Un día señaló una cesta llena de oro y dijo: «Este es el dios de los cristianos. Por él nos persiguen. Por él han muerto nuestros padres y nuestros hermanos. Bailemos para él. Si nuestra danza lo complace, este dios mandará que no nos maltraten».
A los tres meses de atreverse a hacer semejante declaración, los españoles lo atraparon y lo ataron a un palo. Antes de prender el fuego que lo reduciría a carbón y ceniza, un sacerdote le prometió que si aceptaba bautizarse, le esperaría la gloria y el eterno descanso. La valiente víctima le preguntó: «¿En ese cielo están los cristianos?» Ante la respuesta afirmativa del instruido sacerdote, el aborigen eligió el infierno y se dispuso a que el representante de Dios encendiera la leña cuyas llamas lo habrían de consumir. Por eso en el aeropuerto de Baracoa se yergue, orgulloso, el busto del indio Hatuey.

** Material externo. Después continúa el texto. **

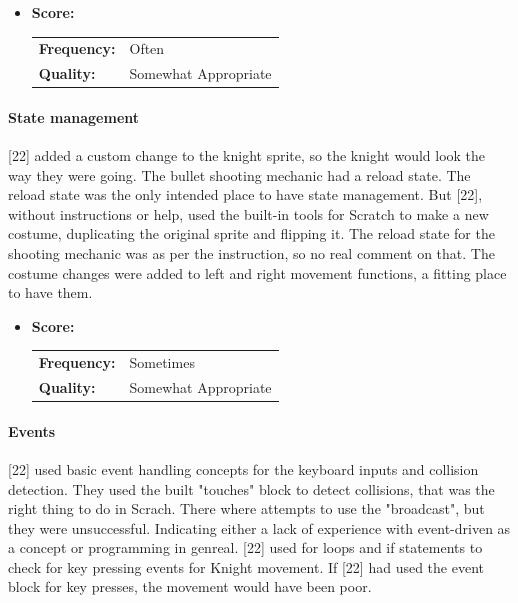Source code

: \begin{itemize}
    \item \textbf{Score:}
    \begin{tabular}{ll}
        \textbf{Frequency:} & Often \\
        \textbf{Quality:}   & Somewhat Appropriate \\
    \end{tabular}
\end{itemize}

\paragraph{State management}

[22] added a custom change to the knight sprite, so the knight would look the way they were going.
The bullet shooting mechanic had a reload state.
The reload state was the only intended place to have state management.
But [22], without instructions or help, used the built-in tools for Scratch to make a new costume, duplicating the original sprite and flipping it.
The reload state for the shooting mechanic was as per the instruction, so no real comment on that.
The costume changes were added to left and right movement functions, a fitting place to have them.



\begin{itemize}
    \item \textbf{Score:}
    \begin{tabular}{ll}
        \textbf{Frequency:} & Sometimes \\
        \textbf{Quality:}   & Somewhat Appropriate \\
    \end{tabular}
\end{itemize}

\paragraph{Events}

[22] used basic event handling concepts for the keyboard inputs and collision detection. They used the built "touches" block to detect collisions, that was the right thing to do in Scrach.
There where attempts to use the "broadcast", but they were unsuccessful. Indicating either a lack of experience with event-driven as a concept or programming in genreal.
[22] used for loops and if statements to check for key pressing events for Knight movement.
If [22] had used the event block for key presses, the movement would have been poor.


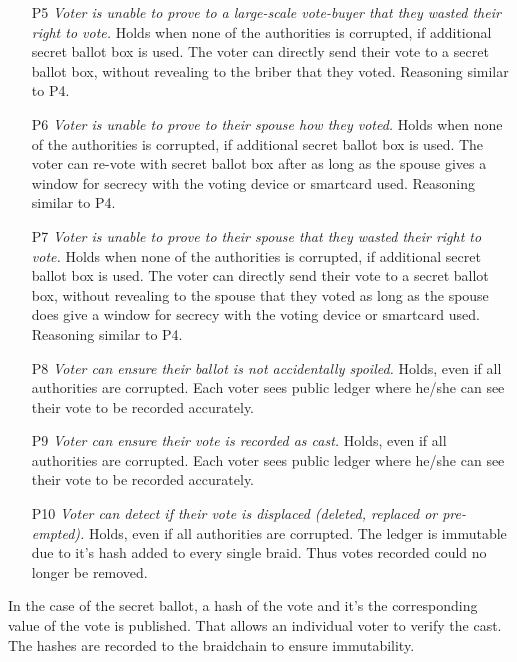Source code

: \documentclass[12pt,a4paper]{article}
\begin{document}
\begin{itemize}
\item
[P5] \textit{Voter is unable to prove to a large-scale vote-buyer that they wasted their right to vote.} Holds when none of the authorities is corrupted, if additional secret ballot box is used. The voter can directly send their vote to a secret ballot box, without revealing to the briber that they voted. Reasoning similar to P4.\par
\item
[P6] \textit{Voter is unable to prove to their spouse how they voted.} Holds when none of the authorities is corrupted, if additional secret ballot box is used. The voter can re-vote with secret ballot box after as long as the spouse gives a window for secrecy with the voting device or smartcard used. Reasoning similar to P4.\par
\item
[P7] \textit{Voter is unable to prove to their spouse that they wasted their right to vote.} Holds when none of the authorities is corrupted, if additional secret ballot box is used. The voter can directly send their vote to a secret ballot box, without revealing to the spouse that they voted as long as the spouse does give a window for secrecy with the voting device or smartcard used. Reasoning similar to P4.\par
\item
[P8] \textit{Voter can ensure their ballot is not accidentally spoiled.} Holds, even if all authorities are corrupted. Each voter sees public ledger where he/she can see their vote to be recorded accurately.\par
\item
[P9] \textit{Voter can ensure their vote is recorded as cast.} Holds, even if all authorities are corrupted. Each voter sees public ledger where he/she can see their vote to be recorded accurately.\par
\item
[P10] \textit{Voter can detect if their vote is displaced (deleted, replaced or pre-empted).} Holds, even if all authorities are corrupted. The ledger is immutable due to it's hash added to every single braid. Thus votes recorded could no longer be removed.\par
\end{itemize}
In the case of the secret ballot, a hash of the vote and it's the corresponding value of the vote is published. That allows an individual voter to verify the cast. The hashes are recorded to the braidchain to ensure immutability.\par
\end{document}

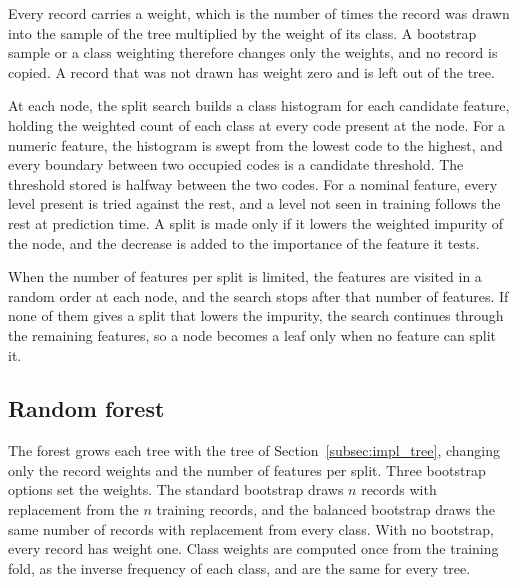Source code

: \documentclass[conference,10pt]{IEEEtran}
\begin{document}
Every record carries a weight, which is the number of times the record was
drawn into the sample of the tree multiplied by the weight of its class. A
bootstrap sample or a class weighting therefore changes only the weights,
and no record is copied. A record that was not drawn has weight zero and is
left out of the tree.

At each node, the split search builds a class histogram for each candidate
feature, holding the weighted count of each class at every code present at
the node. For a numeric feature, the histogram is swept from the lowest code
to the highest, and every boundary between two occupied codes is a
candidate threshold. The threshold stored is halfway between the two codes.
For a nominal feature, every level present is tried against the rest, and a
level not seen in training follows the rest at prediction time. A split is
made only if it lowers the weighted impurity of the node, and the decrease
is added to the importance of the feature it tests. 

When the number of features per split is limited, the features are visited
in a random order at each node, and the search stops after that number of
features. If none of them gives a split that lowers the impurity, the search continues through the remaining features, so a node becomes a
leaf only when no feature can split it.

\subsection{Random forest}
\label{subsec:impl_forest}

The forest grows each tree with the tree of
Section~\ref{subsec:impl_tree}, changing only the record weights and the
number of features per split. Three bootstrap options set the weights. The
standard bootstrap draws $n$ records with replacement from the $n$ training
records, and the balanced bootstrap draws the same number of records with
replacement from every class. With no bootstrap, every record has weight
one. Class weights are computed once from the training fold, as the inverse
frequency of each class, and are the same for every tree.
\end{document}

¿Quién hubiera pensado que un indígena iletrado llamado Hatuey fuera el inusitado instrumento que Dios habría de usar para recalcar una de las lecciones más importantes del Sermón del Monte? «No acumulen para sí tesoros en la tierra, donde la polilla y el óxido destruyen, y donde los ladrones se meten a robar —enseñó Cristo—. Más bien, acumulen para sí tesoros en el cielo, donde ni la polilla ni el óxido carcomen ni los ladrones se meten a robar. Porque donde esté tu tesoro, allí estará también tu corazón. Nadie puede servir a dos señores, pues menospreciará a uno y amará al otro, o querrá mucho a uno y despreciará al otro. No se puede servir a la vez a Dios y a las riquezas».
Hatuey tenía razón. El oro había llegado a ser el dios de los únicos cristianos que él tuvo la desdicha de conocer. Pero lo que ignoraba era que ese dios carecía de poder. Lo peor de todo es que también ignoraba que el que sí tenía poder para salvarlo eternamente era precisamente ese Dios a quien pretendían servir sus conquistadores, pero a quien ellos habían reemplazado por las riquezas. Por eso Hatuey jamás llegó a conocer a aquel Dios que murió también por él con el fin de darle vida abundante en esta tierra, y vida eterna.
Más vale que aprendamos la lección de Hatuey y de sus verdugos. Elijamos al verdadero Dios y no acumulemos tesoros en la tierra, sino en el cielo.